“These are some of the preliminary results,” said Carol Boatright, a spokeswoman for Georgia Power Co., which launched the study in February 2011 as a joint effort with the Electric Power Research Institute.
Georgia Power placed seven 3-by-5-foot panels in Augusta, with similar clusters installed in Rome, Valdosta, Macon, Columbus, Savannah and Conley.
Each panel, under full sun, can generate about 200 watts of electricity fed directly into the utility’s commercial grid.
Analysis of the panels’ performance showed, in some cases, a nearly 10
percent decrease in relative output for summer versus winter months, Boatright said, while the total output was greater during the summer because of longer days and the sun being higher in the sky.
The experiment also collected data to be used to identify challenges associated with adding large amounts of solar generation onto the commercial electric grid.

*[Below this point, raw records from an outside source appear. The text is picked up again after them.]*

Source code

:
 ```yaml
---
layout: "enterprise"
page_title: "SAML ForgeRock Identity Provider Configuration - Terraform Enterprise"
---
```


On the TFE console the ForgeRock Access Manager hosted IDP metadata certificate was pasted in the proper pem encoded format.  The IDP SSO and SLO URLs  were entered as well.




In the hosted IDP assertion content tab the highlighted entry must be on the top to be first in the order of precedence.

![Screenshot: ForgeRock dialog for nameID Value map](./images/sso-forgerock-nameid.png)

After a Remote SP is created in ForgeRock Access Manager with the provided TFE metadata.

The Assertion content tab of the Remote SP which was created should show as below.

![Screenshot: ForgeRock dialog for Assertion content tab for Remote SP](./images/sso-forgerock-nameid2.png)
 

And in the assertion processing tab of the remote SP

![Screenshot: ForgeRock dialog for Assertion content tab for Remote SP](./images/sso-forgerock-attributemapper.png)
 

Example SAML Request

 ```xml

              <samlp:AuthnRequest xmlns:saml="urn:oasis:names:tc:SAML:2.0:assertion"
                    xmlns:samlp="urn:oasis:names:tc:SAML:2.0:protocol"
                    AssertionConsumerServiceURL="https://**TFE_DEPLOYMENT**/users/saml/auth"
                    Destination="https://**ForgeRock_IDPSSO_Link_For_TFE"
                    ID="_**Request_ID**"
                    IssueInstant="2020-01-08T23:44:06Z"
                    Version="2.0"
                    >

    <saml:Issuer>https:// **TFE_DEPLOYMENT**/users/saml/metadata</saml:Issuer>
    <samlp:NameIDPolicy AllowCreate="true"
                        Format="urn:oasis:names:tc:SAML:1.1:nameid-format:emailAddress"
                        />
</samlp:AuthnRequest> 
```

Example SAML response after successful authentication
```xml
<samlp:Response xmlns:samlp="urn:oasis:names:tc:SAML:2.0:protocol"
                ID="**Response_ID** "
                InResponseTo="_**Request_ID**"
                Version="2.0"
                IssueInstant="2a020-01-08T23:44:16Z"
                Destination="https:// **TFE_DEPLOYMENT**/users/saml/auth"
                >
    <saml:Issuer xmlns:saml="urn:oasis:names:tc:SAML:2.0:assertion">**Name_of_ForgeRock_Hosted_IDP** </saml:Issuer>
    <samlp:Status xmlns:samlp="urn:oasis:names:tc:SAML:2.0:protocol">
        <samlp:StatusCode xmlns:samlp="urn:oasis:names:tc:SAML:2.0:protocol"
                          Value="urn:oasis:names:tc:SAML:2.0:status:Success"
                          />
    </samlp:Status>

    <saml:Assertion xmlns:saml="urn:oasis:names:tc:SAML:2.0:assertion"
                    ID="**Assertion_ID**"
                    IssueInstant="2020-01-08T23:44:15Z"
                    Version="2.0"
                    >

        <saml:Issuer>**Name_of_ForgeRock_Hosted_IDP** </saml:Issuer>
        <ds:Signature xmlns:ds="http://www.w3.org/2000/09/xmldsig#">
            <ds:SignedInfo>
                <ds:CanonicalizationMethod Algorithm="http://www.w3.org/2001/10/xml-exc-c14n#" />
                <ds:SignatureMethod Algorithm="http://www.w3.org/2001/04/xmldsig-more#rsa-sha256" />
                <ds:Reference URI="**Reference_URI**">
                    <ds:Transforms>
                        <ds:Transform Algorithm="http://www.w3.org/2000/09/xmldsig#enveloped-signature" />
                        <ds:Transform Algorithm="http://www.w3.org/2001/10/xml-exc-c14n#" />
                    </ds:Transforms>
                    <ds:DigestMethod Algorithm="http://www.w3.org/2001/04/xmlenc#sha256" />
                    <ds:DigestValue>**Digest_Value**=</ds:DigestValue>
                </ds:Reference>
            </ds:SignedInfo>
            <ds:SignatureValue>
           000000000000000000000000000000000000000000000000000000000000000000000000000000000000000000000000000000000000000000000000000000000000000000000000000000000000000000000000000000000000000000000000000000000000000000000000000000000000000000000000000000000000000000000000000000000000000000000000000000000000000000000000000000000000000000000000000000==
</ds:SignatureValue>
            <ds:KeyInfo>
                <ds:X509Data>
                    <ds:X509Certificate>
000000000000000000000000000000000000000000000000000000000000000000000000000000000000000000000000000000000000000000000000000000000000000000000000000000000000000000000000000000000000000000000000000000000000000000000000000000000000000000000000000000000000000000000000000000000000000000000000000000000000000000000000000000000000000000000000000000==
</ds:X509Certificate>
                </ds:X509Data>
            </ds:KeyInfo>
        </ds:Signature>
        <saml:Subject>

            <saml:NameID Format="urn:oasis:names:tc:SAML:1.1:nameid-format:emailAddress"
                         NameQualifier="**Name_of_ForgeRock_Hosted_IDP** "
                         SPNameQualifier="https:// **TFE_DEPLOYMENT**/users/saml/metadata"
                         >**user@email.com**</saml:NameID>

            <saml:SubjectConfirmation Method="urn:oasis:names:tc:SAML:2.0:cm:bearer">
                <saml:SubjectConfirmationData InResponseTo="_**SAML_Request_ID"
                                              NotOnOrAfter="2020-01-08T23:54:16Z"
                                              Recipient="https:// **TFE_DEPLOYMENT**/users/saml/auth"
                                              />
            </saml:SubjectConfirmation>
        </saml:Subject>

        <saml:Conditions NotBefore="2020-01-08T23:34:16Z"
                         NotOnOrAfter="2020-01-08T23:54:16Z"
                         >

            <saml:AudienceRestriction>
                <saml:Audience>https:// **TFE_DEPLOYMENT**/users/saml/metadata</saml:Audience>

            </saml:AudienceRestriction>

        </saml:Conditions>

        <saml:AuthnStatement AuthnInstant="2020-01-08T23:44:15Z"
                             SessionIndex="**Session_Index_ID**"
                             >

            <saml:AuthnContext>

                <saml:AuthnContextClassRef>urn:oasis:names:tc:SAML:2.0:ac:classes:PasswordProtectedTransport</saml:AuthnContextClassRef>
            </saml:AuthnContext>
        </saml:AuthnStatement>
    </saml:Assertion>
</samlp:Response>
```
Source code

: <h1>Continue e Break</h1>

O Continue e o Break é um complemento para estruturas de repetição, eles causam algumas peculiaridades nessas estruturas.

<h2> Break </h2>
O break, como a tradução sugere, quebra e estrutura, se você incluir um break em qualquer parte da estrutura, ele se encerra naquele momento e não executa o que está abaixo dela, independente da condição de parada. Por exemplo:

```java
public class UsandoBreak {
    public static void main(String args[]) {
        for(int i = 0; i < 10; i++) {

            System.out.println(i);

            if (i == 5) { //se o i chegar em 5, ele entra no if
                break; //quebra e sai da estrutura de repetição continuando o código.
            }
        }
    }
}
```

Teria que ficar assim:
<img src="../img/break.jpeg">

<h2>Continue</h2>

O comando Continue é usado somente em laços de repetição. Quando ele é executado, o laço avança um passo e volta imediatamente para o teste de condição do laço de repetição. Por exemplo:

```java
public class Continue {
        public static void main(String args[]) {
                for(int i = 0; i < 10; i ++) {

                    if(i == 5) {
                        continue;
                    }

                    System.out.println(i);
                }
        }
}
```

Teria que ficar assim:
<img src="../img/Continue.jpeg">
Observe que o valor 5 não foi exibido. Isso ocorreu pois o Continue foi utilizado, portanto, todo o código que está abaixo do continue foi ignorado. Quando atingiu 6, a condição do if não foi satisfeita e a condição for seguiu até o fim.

The findings indicate the amount of solar power that can be hosted varies according to the infrastructure available in specific locations.

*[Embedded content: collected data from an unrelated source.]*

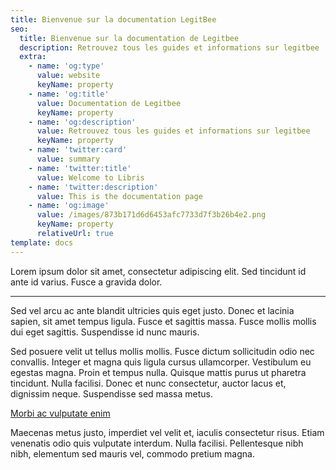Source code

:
 ```yaml
---
title: Bienvenue sur la documentation LegitBee
seo:
  title: Bienvenue sur la documentation de Legitbee
  description: Retrouvez tous les guides et informations sur legitbee
  extra:
    - name: 'og:type'
      value: website
      keyName: property
    - name: 'og:title'
      value: Documentation de Legitbee
      keyName: property
    - name: 'og:description'
      value: Retrouvez tous les guides et informations sur legitbee
      keyName: property
    - name: 'twitter:card'
      value: summary
    - name: 'twitter:title'
      value: Welcome to Libris
    - name: 'twitter:description'
      value: This is the documentation page
    - name: 'og:image'
      value: /images/873b171d6d6453afc7733d7f3b26b4e2.png
      keyName: property
      relativeUrl: true
template: docs
---
```


Lorem ipsum dolor sit amet, consectetur adipiscing elit. Sed tincidunt id ante id varius. Fusce a gravida dolor.

***

Sed vel arcu ac ante blandit ultricies quis eget justo. Donec et lacinia sapien, sit amet tempus ligula. Fusce et sagittis massa. Fusce mollis mollis dui eget sagittis. Suspendisse id nunc mauris.

Sed posuere velit ut tellus mollis mollis. Fusce dictum sollicitudin odio nec convallis. Integer et magna quis ligula cursus ullamcorper. Vestibulum eu egestas magna. Proin et tempus nulla. Quisque mattis purus ut pharetra tincidunt. Nulla facilisi. Donec et nunc consectetur, auctor lacus et, dignissim neque. Suspendisse sed massa metus. 

[Morbi ac vulputate enim](https://stackbit.com)

Maecenas metus justo, imperdiet vel velit et, iaculis consectetur risus. Etiam venenatis odio quis vulputate interdum. Nulla facilisi. Pellentesque nibh nibh, elementum sed mauris vel, commodo pretium magna.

Another facet of the study involved developing new ways to measure solar variability – the amount of time skies were clear versus overcast.
“These different ways of measuring variability will be able to be used to compare our territory with locations in the Southwest and the Northeast,” she said.
In general, winter and fall days are most likely to be fully clear or completely overcast, while summer and spring have more days with mixed or changing conditions.
The objective of the study was to determine how solar generation would fit into the company’s portfolio – now dominated by coal (67 percent), nuclear (21 percent), oil and gas (10 percent) and hydropower (2 percent), according to a company fact sheet.
“We will have more specifics at the end of the year as EPRI finalizes their research,” Boatright said, adding that the solar panels in Augusta and other venues will remain installed and operational, leaving Georgia Power and Southern Co. with options for ongoing and future research.